If You Must Drive on Flooded Roads
Driving through floodwaters is never advisable. According to National Weather Service data, there were 164 flood fatalities in the United States between 2022 and July 2023. The leading cause was vehicle use.
"Turn Around Don't Drown® is still the best advice. But what happens when floodwaters from snowmelt, spring rain, or tidal surges come on so fast that you’re still on the road when it floods?
This is a potentially deadly situation – 32% of flood-related deaths are related to vehicle use. Use these guidelines to evaluate your options, and proceed cautiously if you absolutely have to drive through water.
- Don’t believe you know the road when you can’t see it.

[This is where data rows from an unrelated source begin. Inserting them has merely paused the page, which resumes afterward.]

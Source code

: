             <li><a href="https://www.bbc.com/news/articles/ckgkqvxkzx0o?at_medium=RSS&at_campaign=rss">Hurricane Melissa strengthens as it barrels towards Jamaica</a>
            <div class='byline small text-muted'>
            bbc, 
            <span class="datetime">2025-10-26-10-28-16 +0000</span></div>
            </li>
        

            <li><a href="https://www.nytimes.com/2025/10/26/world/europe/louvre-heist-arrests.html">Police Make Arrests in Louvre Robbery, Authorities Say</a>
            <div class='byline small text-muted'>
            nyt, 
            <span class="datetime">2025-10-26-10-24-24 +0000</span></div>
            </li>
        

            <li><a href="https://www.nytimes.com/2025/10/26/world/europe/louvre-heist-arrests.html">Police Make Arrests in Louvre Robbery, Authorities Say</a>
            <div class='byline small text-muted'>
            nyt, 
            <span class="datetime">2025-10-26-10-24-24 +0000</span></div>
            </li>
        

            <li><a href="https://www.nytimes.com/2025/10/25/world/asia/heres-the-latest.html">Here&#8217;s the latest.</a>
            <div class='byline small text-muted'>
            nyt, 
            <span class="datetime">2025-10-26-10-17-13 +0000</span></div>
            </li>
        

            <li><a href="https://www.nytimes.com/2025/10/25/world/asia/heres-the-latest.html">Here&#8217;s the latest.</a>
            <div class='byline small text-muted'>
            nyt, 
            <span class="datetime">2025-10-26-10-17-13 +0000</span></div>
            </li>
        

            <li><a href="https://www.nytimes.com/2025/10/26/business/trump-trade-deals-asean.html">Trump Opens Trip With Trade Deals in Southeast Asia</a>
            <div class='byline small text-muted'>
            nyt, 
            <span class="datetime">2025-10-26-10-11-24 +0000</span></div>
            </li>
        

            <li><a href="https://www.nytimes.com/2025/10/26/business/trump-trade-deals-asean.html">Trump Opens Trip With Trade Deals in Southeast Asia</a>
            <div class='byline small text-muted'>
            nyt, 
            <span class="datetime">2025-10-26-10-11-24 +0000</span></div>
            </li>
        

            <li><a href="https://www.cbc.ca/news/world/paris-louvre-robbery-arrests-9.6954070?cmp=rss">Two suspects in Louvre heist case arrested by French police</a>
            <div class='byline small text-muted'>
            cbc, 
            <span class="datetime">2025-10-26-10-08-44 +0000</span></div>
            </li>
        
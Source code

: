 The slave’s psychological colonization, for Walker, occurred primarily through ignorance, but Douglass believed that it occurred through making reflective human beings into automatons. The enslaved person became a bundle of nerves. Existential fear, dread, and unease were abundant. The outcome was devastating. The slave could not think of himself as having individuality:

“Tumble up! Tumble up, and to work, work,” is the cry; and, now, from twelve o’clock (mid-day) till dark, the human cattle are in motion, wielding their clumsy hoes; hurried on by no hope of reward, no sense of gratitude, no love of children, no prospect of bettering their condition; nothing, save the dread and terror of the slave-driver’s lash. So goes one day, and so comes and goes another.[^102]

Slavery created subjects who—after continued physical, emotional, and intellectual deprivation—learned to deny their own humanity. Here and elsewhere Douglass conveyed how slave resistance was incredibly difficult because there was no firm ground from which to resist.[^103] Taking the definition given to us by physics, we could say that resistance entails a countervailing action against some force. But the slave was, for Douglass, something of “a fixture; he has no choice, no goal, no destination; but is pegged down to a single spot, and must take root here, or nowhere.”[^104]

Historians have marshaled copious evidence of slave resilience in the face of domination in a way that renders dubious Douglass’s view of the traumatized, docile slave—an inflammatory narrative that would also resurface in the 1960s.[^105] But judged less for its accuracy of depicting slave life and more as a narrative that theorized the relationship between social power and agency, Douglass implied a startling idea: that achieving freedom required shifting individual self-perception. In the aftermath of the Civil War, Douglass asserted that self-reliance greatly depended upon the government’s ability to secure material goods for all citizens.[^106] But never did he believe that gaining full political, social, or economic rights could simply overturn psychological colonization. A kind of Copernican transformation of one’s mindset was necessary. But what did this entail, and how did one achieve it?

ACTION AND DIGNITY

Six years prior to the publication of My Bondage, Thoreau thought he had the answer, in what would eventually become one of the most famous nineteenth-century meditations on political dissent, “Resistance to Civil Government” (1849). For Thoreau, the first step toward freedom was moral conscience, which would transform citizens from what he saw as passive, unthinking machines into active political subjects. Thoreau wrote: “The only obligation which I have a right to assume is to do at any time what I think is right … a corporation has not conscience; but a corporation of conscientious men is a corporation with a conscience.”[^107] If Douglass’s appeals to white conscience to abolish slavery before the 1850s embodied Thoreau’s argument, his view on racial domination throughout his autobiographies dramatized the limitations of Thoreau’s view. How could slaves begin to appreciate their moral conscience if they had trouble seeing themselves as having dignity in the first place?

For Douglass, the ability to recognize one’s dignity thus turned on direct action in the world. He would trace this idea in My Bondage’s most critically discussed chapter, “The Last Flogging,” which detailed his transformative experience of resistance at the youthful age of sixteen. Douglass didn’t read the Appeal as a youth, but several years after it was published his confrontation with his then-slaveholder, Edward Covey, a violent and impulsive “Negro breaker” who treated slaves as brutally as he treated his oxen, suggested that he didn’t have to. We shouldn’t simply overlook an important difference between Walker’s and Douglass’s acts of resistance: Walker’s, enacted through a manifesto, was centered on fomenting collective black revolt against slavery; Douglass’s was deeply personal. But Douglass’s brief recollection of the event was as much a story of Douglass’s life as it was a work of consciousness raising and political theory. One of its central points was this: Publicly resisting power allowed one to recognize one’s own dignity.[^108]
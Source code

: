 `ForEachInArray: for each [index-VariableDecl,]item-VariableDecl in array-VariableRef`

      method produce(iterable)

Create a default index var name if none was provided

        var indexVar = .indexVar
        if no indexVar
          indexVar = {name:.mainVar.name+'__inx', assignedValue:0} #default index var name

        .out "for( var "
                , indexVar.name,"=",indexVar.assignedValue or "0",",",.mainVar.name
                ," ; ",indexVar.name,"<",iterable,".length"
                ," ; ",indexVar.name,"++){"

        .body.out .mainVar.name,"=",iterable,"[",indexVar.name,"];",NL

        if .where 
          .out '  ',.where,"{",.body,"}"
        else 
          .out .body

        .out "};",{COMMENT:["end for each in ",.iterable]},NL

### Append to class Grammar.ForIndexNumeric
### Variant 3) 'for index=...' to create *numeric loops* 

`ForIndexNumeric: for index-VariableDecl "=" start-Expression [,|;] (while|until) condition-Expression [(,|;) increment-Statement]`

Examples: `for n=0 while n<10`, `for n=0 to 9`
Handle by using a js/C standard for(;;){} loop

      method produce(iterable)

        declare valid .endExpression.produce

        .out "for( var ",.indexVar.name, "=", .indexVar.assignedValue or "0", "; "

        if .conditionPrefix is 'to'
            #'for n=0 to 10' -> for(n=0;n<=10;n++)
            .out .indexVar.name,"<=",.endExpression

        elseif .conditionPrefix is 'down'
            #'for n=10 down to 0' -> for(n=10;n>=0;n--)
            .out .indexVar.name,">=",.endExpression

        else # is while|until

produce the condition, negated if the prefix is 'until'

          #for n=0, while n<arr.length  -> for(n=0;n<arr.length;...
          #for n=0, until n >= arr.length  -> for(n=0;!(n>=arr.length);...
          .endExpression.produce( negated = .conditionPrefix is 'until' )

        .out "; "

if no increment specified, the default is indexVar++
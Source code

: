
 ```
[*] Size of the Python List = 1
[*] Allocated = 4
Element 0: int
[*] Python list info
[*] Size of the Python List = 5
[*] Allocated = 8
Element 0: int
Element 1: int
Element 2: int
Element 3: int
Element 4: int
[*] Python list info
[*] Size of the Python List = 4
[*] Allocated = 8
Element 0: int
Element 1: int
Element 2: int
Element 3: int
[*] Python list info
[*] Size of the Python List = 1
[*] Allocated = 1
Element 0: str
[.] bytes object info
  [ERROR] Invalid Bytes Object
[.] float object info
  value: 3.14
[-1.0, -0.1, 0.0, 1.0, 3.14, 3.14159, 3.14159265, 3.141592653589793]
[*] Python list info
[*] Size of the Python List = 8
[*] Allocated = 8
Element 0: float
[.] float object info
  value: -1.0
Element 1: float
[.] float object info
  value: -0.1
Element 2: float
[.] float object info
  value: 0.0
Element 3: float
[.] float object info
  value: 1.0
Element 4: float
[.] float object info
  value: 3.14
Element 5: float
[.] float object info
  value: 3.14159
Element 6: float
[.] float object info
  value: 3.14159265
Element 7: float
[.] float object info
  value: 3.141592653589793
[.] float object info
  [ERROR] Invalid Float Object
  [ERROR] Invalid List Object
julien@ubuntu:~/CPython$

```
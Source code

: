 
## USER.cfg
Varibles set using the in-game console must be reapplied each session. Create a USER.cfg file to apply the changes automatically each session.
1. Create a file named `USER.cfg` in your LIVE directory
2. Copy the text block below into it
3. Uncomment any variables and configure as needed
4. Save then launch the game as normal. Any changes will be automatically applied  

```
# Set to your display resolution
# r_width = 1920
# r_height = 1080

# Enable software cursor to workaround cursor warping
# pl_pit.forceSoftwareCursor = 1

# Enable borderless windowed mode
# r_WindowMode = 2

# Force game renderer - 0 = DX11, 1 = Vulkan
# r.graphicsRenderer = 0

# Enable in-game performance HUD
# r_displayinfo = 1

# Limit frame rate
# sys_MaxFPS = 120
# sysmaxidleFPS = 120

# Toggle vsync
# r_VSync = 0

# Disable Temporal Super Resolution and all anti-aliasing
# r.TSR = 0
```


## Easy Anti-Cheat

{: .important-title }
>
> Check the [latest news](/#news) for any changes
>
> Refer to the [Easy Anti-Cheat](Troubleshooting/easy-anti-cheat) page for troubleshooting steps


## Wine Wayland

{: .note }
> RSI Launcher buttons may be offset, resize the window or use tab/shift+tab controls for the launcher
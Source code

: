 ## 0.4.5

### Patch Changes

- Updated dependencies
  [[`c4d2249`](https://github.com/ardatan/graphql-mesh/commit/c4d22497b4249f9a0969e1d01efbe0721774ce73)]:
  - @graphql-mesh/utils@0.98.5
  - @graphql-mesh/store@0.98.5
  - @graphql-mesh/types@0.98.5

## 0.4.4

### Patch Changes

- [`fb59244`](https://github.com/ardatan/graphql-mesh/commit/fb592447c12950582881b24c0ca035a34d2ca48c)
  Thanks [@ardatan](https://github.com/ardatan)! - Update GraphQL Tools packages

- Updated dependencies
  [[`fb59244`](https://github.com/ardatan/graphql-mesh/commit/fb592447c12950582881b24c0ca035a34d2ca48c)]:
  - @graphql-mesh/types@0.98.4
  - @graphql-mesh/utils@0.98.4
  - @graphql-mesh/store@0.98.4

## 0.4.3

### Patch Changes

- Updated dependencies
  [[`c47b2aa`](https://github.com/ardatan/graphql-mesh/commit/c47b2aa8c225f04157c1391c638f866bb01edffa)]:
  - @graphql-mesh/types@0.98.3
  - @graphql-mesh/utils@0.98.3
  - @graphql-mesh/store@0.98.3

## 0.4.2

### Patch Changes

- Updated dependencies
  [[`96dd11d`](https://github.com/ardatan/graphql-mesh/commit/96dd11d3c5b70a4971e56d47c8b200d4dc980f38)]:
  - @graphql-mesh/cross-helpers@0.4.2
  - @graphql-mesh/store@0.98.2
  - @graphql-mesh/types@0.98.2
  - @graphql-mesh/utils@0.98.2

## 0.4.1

Water will cover collapsed pavement, sinkholes, potholes, and debris. You could damage your vehicle badly and injure yourself and your passengers if you run into underwater hazards.
- Stay out of moving water. Moving water has high potential to rise. No matter how large your vehicle, two feet of water can overwhelm it quickly.
- Estimate the depth of the water before proceeding. As little as six inches of water can flood your exhaust system and leave you surrounded by potentially rising floodwaters. A good rule of thumb is to avoid crossing or driving in water that’s more than halfway above your wheels. Even if your vehicle has more than six inches of clearance, many models of cars will float in one foot of water, leaving you with no control in moving water.
- If possible, move to the middle of the road. Most roads are graded so that the center is slightly higher than the edges – meaning the water will be somewhat shallower in the middle.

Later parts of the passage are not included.